John Hurt's War Doctor was the most contrived implementation incorporated into the chronology of the lore of Doctor Who. From an out of universe perspective, he was simply an addition made retrospectively, occurring after the three Doctors that proceeded the duration of his life cycle in canon; But most fans that have invested in the show, at least since the momentous events of The Day Of The Doctor and the significant feature, the Last Great Time War, have concurrently appreciated that the masterful execution of the implementation on both the part of John Hurt and Steven Moffatt's team of writers has rendered the synthetic nature of it a vital element to relish in.


For those entrenched within the lore of the science fiction paragon, it serves a function that supersedes that of a mere compensation for the vagueness surrounding the continuity of how Paul McGann's charismatic and charming Eighth Doctor miraculously transitioned from his jovial exuberance to Christopher Eccleston's fantastic, but traumatised and contrite Ninth Doctor. For the haze of the intermission of nine toilsome years between the televised Doctor Who: Movie of 1996 and the revived series of 2005's colloquially known "Nu Who", a mysterious, but astronomically impactful event imposed itself upon the Doctor's life, and it was soon exposed to be the Last Great Time War-The Doctor has allegedly played the part of a significant contributor to the horrendous atrocities committed during it, and held himself accountable for the obliteration of the entire planet of Gallifrey, the population of inhabiting Time Lords, and their Dalek adversaries. It was soon revealed that he was erroneously mistaken.


But the specific details of the intricate and compelling minutia were fleshed out with their fascinating depth for all of those pedantically intrigued with the mystery pertaining to that intense period by Steven Moffatt with the conceptual creation of a daunting and daunted character.
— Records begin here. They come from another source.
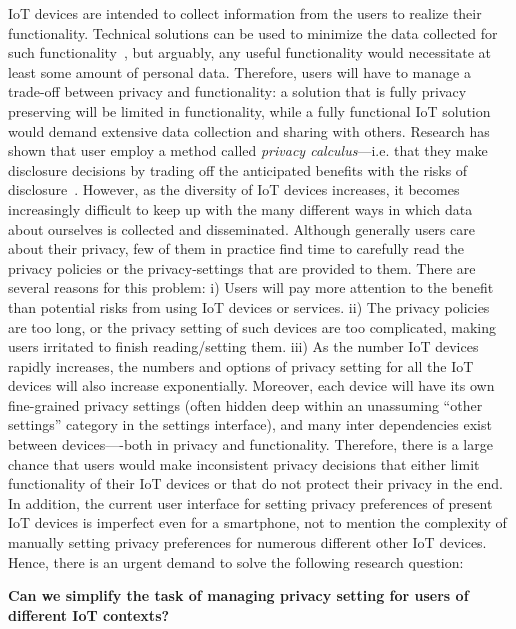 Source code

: IoT devices are intended to collect information from the users to realize their functionality. Technical solutions can be used to minimize the data collected for such functionality~\cite{kobsa2006privacy,pfitzmann2001anonymity,verykios2004state}, but arguably, any useful functionality would necessitate at least some amount of personal data. Therefore, users will have to manage a trade-off between privacy and functionality: a solution that is fully privacy preserving will be limited in functionality, while a fully functional IoT solution would demand extensive data collection and sharing with others. Research has shown that user employ a method called \textit{privacy calculus}---i.e. that they make disclosure decisions by trading off the anticipated benefits with the risks of disclosure~\cite{culnan1993did,laufer1977privacy,taylor2009privacy}. However, as the diversity of IoT devices increases, it becomes increasingly difficult to keep up with the many different ways in which data about ourselves is collected and disseminated. Although generally users care about their privacy, few of them in practice find time to carefully read the privacy policies or the privacy-settings that are provided to them. There are several reasons for this problem: i) Users will pay more attention to the benefit than potential risks from using IoT devices or services. ii) The privacy policies are too long, or the privacy setting of such devices are too complicated, making users irritated to finish reading/setting them. iii) As the number IoT devices rapidly increases, the numbers and options of privacy setting for all the IoT devices will also increase exponentially. Moreover, each device will have its own fine-grained privacy settings (often hidden deep within an unassuming “other settings” category in the settings interface), and many inter dependencies exist between devices—-both in privacy and functionality. Therefore, there is a large chance that users would make inconsistent privacy decisions that either limit functionality of their IoT devices or that do not protect their privacy in the end. In addition, the current user interface for setting privacy preferences of present IoT devices is imperfect even for a smartphone, not to mention the complexity of manually setting privacy preferences for numerous different other IoT devices. Hence, there is an urgent demand to solve the following research question:

\textbf{Can we simplify the task of managing privacy setting for users of different IoT contexts?}

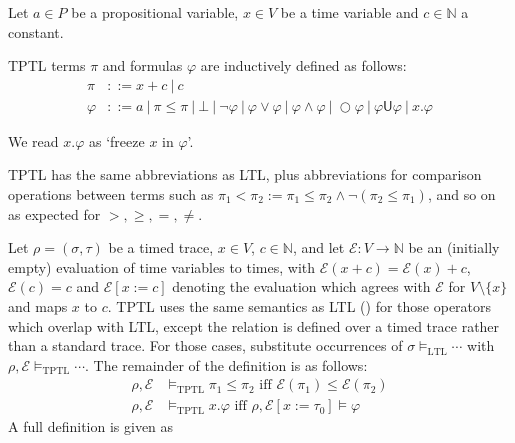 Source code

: \documentclass[a4paper]{article}
\newcommand{\U}{\mathsf{U}}
\newcommand{\tiff}{\text{ iff }}
\newcommand{\eval}{\mathcal{E}}
\begin{document}
\begin{defn}\label{tptlsyn}
  Let $a\in P$ be a propositional variable, $x\in V$ be a time variable and $c\in\mathbb{N}$ a constant.

  TPTL terms $\pi$ and formulas $\varphi$ are inductively defined as follows:
  \begin{align*}
    \pi &::= x + c ~|~ c\\
    \varphi &::= a ~|~ \pi \leq \pi ~|~ \bot ~|~ \neg \varphi ~|~\varphi \lor \varphi ~|~ \varphi \land \varphi ~|~ \bigcirc \varphi ~|~ \varphi \U \varphi ~|~ x. \varphi
  \end{align*}
\end{defn}

We read $x. \varphi$ as `freeze $x$ in $\varphi$'.

\begin{notn}[Abbreviations]\label{tptlabbrev}

  TPTL has the same abbreviations as LTL, plus abbreviations for comparison operations between terms such as $\pi_1 < \pi_2 := \pi_1 \leq \pi_2 \land \neg(\pi_2 \leq \pi_1)$, and so on as expected for $>,\geq,=,\neq$.
\end{notn}

\begin{defn}\label{tptlsem}

  Let $\rho = (\sigma,\tau)$ be a timed trace, $x\in V$, $c\in\mathbb{N}$, and let $\eval:V\to\mathbb{N}$ be an (initially empty) evaluation of time variables to times, with $\eval(x + c) = \eval(x) + c$, $\eval(c) = c$ and $\eval[x:=c]$ denoting the evaluation which agrees with $\eval$ for $V\setminus\{x\}$ and maps $x$ to $c$.
  TPTL uses the same semantics as LTL () for those operators which overlap with LTL, except the relation is defined over a timed trace rather than a standard trace. For those cases, substitute occurrences of $\sigma\vDash_{\text{LTL}}\cdots$ with $\rho,\eval\vDash_{\text{TPTL}}\cdots$. The remainder of the definition is as follows:
  \begin{align*}
    \rho,\eval &\vDash_{\text{TPTL}}\pi_1\leq\pi_2 \tiff \eval(\pi_1)\leq\eval(\pi_2)\\
    \rho,\eval &\vDash_{\text{TPTL}} x.\varphi \tiff \rho,\eval[x:=\tau_0]\vDash\varphi
  \end{align*}
  A full definition is given as 
\end{defn}
\end{document}
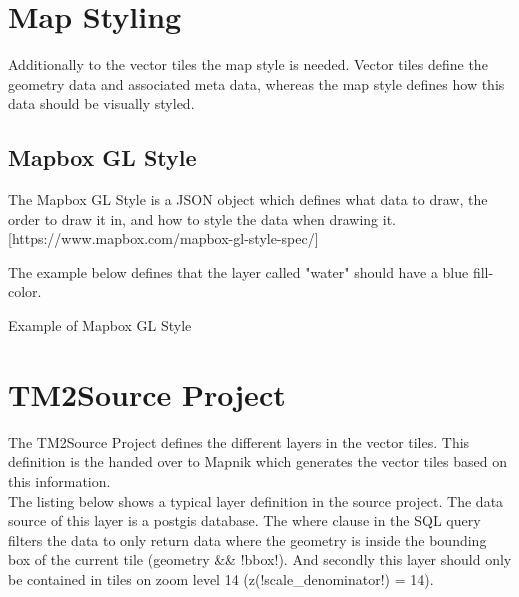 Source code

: \section{Map Styling}\label{part1_map_styling}

Additionally to the vector tiles the map style is needed. Vector tiles define the geometry data and associated meta data, whereas the map style defines how this data should be visually styled.

\subsection{Mapbox GL Style}

The Mapbox GL Style is a JSON object which defines what data to draw, the order to draw it in, and how to style the data when drawing it. [https://www.mapbox.com/mapbox-gl-style-spec/]

The example below defines that the layer called "water" should have a blue fill-color.

\begin{listing}[H]
\caption{Example of Mapbox GL Style}
\label{example_of_mapbox_gl_style}
\end{listing}

\section{TM2Source Project}\label{par1_tm2source_project}

The TM2Source Project defines the different layers in the vector tiles. This definition is the handed over to Mapnik which generates the vector tiles based on this information.\\
The listing below shows a typical layer definition in the source project. The data source of this layer is a postgis database. The where clause in the SQL query filters the data to only return data where the geometry is inside the bounding box of the current tile (geometry && !bbox!). And secondly this layer should only be contained in tiles on zoom level 14 (z(!scale_denominator!) = 14).

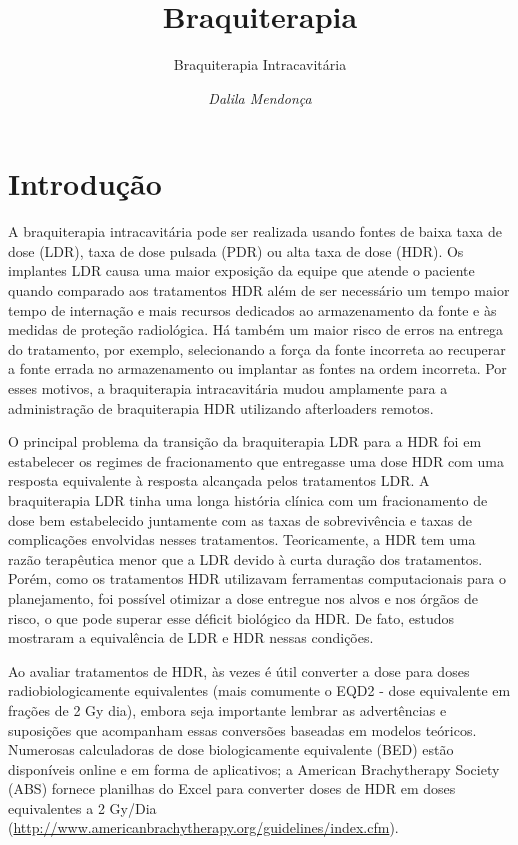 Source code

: \documentclass[11pt,a4paper]{article}
\title{\LobsterTwo\Huge{Braquiterapia}}
\author{\LobsterTwo\Large{Braquiterapia Intracavitária}\nocite{*}}
\date{\LobsterTwo\textit{Dalila Mendonça}}
\newcounter{exemplo}
\begin{document}
	\maketitle

\section{Introdução}

	A braquiterapia intracavitária pode ser realizada usando fontes de baixa taxa de dose (LDR), taxa de dose pulsada (PDR) ou alta taxa de dose (HDR). Os implantes LDR causa uma maior exposição da equipe que atende o paciente quando comparado aos tratamentos HDR além de ser necessário um tempo maior tempo de internação e mais recursos dedicados ao armazenamento da fonte e às medidas de proteção radiológica. Há também um maior risco de erros na entrega do tratamento, por exemplo, selecionando a força da fonte incorreta ao recuperar a fonte  errada no armazenamento ou implantar as fontes na ordem incorreta. Por esses motivos, a braquiterapia intracavitária mudou amplamente para a administração de braquiterapia HDR utilizando afterloaders remotos.

	O principal problema da transição da braquiterapia LDR para a HDR foi em estabelecer os regimes de fracionamento que entregasse uma dose HDR com uma resposta equivalente à resposta alcançada pelos tratamentos LDR. A braquiterapia LDR tinha uma longa história clínica com um fracionamento de dose bem estabelecido juntamente com as taxas de sobrevivência e taxas de complicações envolvidas nesses tratamentos. Teoricamente, a HDR tem uma razão terapêutica menor que a LDR devido à curta duração dos tratamentos. Porém, como os tratamentos HDR  utilizavam ferramentas computacionais para o planejamento, foi possível otimizar a dose entregue nos alvos e nos órgãos de risco, o que pode superar esse déficit biológico da HDR. De fato, estudos mostraram a equivalência de LDR e HDR nessas condições.

	Ao avaliar tratamentos de HDR, às vezes é útil converter a dose para doses radiobiologicamente equivalentes (mais comumente o EQD2 - dose equivalente em frações de 2 Gy dia), embora seja importante lembrar as advertências e suposições que acompanham essas conversões baseadas em modelos teóricos.  Numerosas calculadoras de dose biologicamente equivalente (BED) estão disponíveis online e em forma de aplicativos; a American Brachytherapy Society (ABS) fornece planilhas do Excel para converter doses de HDR em doses equivalentes a 2 Gy/Dia (\href{http://www.americanbrachytherapy.org/guidelines/index.cfm}{http://www.americanbrachytherapy.org/guidelines/index.cfm}).
\end{document}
A character that the Doctor had all but forgotten-Himself. A physical manifestation that subsisted purely for the purpose of enduring through and sharing the honour of the rights of participation within the transpirations. He was consequently caught in a stagnating web of arrested emotional development for an indeterminate amount of his unlimited years, and relinquished his self-proclaimed title of "Doctor" in reluctant favour of a "Warrior" or the "War Doctor". And, audio adventures aside, he echoed the degree of visual exposure that the televised serials granted the Eighth Doctor-Only appearing in the climactic conclusion of The Name Of The Doctor and The Night Of The Doctor, and The Day Of The Doctor. In such a brief amount of time, he amassed an admirable selection of spectacular moments to behold, and some of the best of those are reverentially regarded via their catalogue in the following listicle.

10. Hell In A Cell(The Day Of The Doctor)

Having already encountered his future selves of the Tenth and the Eleventh Doctors, the War Doctor had precipitously established a dynamic relationship comprised of exchanges of malcontent and scornful mordacity with his contemporary peers, and had expended all of his exhaustive tolerance with them, as had been the precedent set by all of the previous encounters with himself. Although he had become more than familiar with the bizarre and exceptionally extraordinary circumstance, being well versed in the mercurial potential outcome of the interactions between the Doctor and the Doctor an embellishing accolade that he could pride as the credentials validating his resume of peculiar forays into the universe.


By the stage of acclimatisation to each other's presence that they had reached by the time that Queen Elizabeth I had them incarcerated in the Tower of London by the commission of her guards, while impersonating the Zygon commander that was interloping her position of authority himself by replicating her appearance, it would have been reasonable to assume that saner heads would have prevailed, but in typical fashion, the bickering was unrelenting and continued to lend itself to levity. The distinguishing facet of their isolation with each other within such a claustrophobic environment was the perfect insular location to place an emphasis upon the focus of the lack of chemistry between them that was the cause of the sarcastic, passive aggressive humour.

9. "Is There A Lot Of This In The Future?"(The Day Of The Doctor)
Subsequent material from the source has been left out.